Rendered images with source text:
BEGIN

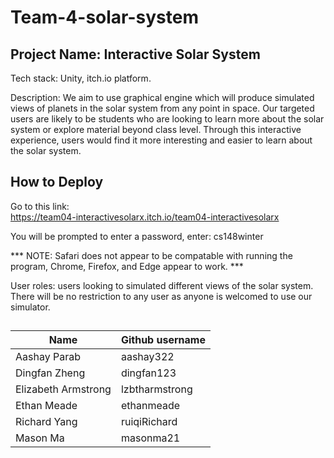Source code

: # Team-4-solar-system

## Project Name: Interactive Solar System
Tech stack: Unity, itch.io platform.

Description: 
We aim to use graphical engine which will produce simulated views of planets in the solar system from any point in space. Our targeted users are likely to be students who are looking to learn more about the solar system or explore material beyond class level. Through this interactive experience, users would find it more interesting and easier to learn about the solar system.

## How to Deploy
Go to this link:  
https://team04-interactivesolarx.itch.io/team04-interactivesolarx 

 You will be prompted to enter a password, enter: cs148winter 
 
 *** NOTE: Safari does not appear to be compatable with running the program, Chrome, Firefox, and Edge appear to work. ***

User roles: users looking to simulated different views of the solar system. There will be no restriction to any user as anyone is welcomed to use our simulator. 

##
|Name | Github username |
| ---- | --------------- |
| Aashay Parab | aashay322 |
| Dingfan Zheng | dingfan123 |
| Elizabeth Armstrong | lzbtharmstrong |
| Ethan Meade | ethanmeade |
| Richard Yang | ruiqiRichard |
| Mason Ma | masonma21 |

END

## Work instruction
What you return must be the lines above that run from the line with "You will be" to the line with "Armstrong | lzbtharmstrong |", inclusive, each copied exactly.

## Answer for the task
 You will be prompted to enter a password, enter: cs148winter 
 
 *** NOTE: Safari does not appear to be compatable with running the program, Chrome, Firefox, and Edge appear to work. ***

User roles: users looking to simulated different views of the solar system. There will be no restriction to any user as anyone is welcomed to use our simulator. 

##
|Name | Github username |
| ---- | --------------- |
| Aashay Parab | aashay322 |
| Dingfan Zheng | dingfan123 |
| Elizabeth Armstrong | lzbtharmstrong |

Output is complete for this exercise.